▶ [RAW DATA]
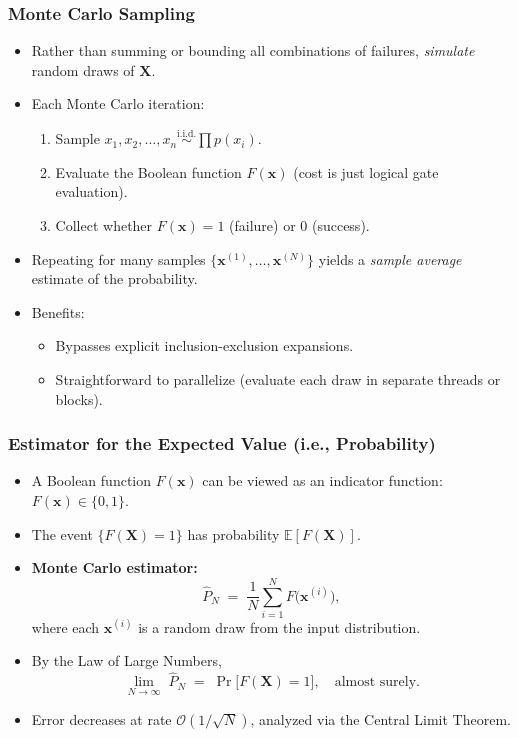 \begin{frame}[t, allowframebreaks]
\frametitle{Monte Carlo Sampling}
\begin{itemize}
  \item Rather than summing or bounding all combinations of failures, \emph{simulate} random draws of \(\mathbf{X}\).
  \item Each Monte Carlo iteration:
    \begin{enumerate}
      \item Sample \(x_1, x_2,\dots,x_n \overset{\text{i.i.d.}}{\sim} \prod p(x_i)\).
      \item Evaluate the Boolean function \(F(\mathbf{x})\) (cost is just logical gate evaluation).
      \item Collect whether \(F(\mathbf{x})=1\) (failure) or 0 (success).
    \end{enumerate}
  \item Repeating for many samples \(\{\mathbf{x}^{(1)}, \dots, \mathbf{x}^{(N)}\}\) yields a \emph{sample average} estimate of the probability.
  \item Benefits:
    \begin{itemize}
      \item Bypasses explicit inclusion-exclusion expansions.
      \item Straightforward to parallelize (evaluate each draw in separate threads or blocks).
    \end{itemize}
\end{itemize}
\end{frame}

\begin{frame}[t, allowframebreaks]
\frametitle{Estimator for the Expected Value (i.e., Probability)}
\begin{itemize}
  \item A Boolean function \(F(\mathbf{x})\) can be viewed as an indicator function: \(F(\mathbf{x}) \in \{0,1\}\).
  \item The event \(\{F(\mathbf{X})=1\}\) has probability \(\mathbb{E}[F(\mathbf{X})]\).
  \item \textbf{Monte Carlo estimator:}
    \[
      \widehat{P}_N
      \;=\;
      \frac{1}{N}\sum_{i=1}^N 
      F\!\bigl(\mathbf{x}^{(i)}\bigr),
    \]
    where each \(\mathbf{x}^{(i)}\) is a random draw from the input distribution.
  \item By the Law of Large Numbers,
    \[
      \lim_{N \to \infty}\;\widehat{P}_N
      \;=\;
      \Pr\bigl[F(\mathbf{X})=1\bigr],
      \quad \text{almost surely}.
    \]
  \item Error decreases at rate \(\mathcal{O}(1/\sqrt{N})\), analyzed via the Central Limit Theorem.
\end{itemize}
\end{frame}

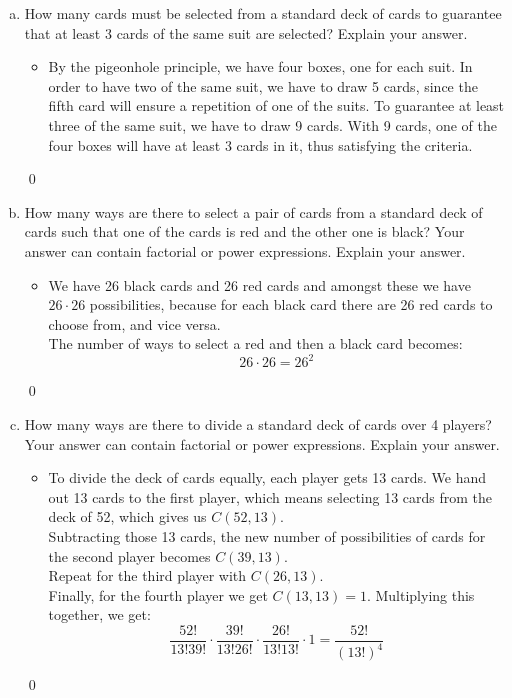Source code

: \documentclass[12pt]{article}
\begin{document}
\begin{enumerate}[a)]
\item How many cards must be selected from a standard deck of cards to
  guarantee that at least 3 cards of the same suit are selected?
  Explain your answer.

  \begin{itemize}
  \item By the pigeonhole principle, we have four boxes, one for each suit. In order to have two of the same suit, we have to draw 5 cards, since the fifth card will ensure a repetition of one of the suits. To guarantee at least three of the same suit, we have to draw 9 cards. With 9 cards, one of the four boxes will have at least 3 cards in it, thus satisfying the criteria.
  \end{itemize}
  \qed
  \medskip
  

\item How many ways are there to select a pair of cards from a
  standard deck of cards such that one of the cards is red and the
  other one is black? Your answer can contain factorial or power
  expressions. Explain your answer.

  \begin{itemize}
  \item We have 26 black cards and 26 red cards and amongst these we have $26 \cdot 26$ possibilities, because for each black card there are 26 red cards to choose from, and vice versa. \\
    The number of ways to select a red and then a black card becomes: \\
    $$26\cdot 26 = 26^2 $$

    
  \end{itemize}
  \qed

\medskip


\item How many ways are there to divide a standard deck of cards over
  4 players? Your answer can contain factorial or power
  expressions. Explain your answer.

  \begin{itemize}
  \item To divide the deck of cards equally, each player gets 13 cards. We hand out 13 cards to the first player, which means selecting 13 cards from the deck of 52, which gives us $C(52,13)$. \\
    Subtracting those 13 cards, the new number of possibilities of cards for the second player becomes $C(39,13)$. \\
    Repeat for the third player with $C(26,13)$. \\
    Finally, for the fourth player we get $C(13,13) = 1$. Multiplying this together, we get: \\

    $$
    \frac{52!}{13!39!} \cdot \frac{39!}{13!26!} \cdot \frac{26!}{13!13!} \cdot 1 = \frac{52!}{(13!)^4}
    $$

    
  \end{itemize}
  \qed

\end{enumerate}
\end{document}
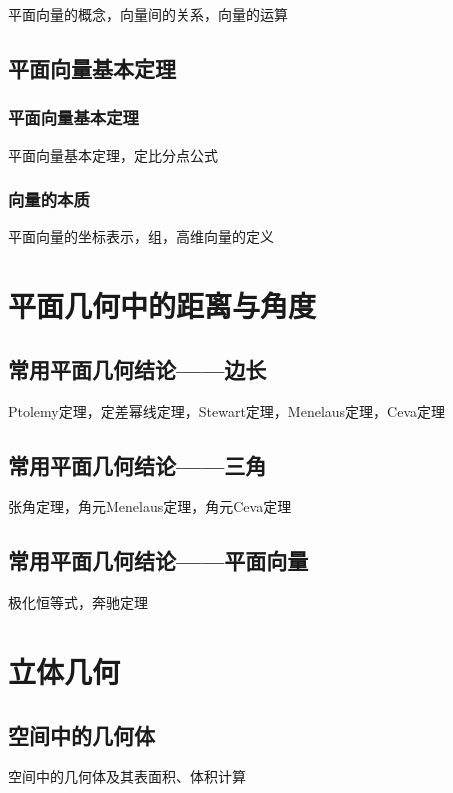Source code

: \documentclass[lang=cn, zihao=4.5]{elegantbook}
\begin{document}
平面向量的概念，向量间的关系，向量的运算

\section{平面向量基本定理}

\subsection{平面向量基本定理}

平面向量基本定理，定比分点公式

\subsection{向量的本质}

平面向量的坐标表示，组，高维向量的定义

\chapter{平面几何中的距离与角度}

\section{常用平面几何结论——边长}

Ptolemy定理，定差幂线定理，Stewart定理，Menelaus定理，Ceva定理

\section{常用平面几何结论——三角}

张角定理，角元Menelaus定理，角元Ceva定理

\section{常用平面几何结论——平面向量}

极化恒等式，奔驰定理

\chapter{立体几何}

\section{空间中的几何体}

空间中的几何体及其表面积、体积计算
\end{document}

* * *

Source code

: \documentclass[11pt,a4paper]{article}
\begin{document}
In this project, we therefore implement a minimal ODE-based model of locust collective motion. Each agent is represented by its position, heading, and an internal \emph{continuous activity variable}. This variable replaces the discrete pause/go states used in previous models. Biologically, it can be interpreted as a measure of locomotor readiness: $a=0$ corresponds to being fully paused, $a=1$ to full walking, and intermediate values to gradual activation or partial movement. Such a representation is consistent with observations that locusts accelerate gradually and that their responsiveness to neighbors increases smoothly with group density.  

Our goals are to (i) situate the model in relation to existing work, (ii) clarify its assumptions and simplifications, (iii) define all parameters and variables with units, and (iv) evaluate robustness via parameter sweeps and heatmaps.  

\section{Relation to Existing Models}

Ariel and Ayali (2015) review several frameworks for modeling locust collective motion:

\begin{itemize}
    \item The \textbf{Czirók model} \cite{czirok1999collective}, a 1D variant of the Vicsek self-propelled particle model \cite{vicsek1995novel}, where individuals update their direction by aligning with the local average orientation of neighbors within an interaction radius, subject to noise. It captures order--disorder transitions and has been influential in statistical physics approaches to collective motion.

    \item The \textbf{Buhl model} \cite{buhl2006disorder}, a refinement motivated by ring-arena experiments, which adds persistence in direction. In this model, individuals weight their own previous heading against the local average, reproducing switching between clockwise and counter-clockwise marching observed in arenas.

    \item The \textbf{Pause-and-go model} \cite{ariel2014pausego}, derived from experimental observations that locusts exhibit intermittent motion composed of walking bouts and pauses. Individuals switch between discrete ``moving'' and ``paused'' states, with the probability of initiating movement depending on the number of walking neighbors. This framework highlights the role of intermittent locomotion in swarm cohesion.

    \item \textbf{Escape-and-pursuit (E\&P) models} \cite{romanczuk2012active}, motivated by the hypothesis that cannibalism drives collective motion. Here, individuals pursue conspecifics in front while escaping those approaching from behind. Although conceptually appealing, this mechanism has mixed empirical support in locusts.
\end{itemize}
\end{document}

▶ [DIRECTIONS FOR THIS TASK] Filter the records above for lines containing the word "bigl", and copy those lines.

▶ [RESPONSE TO THE EXERCISE]
      F\!\bigl(\mathbf{x}^{(i)}\bigr),
      \Pr\bigl[F(\mathbf{X})=1\bigr],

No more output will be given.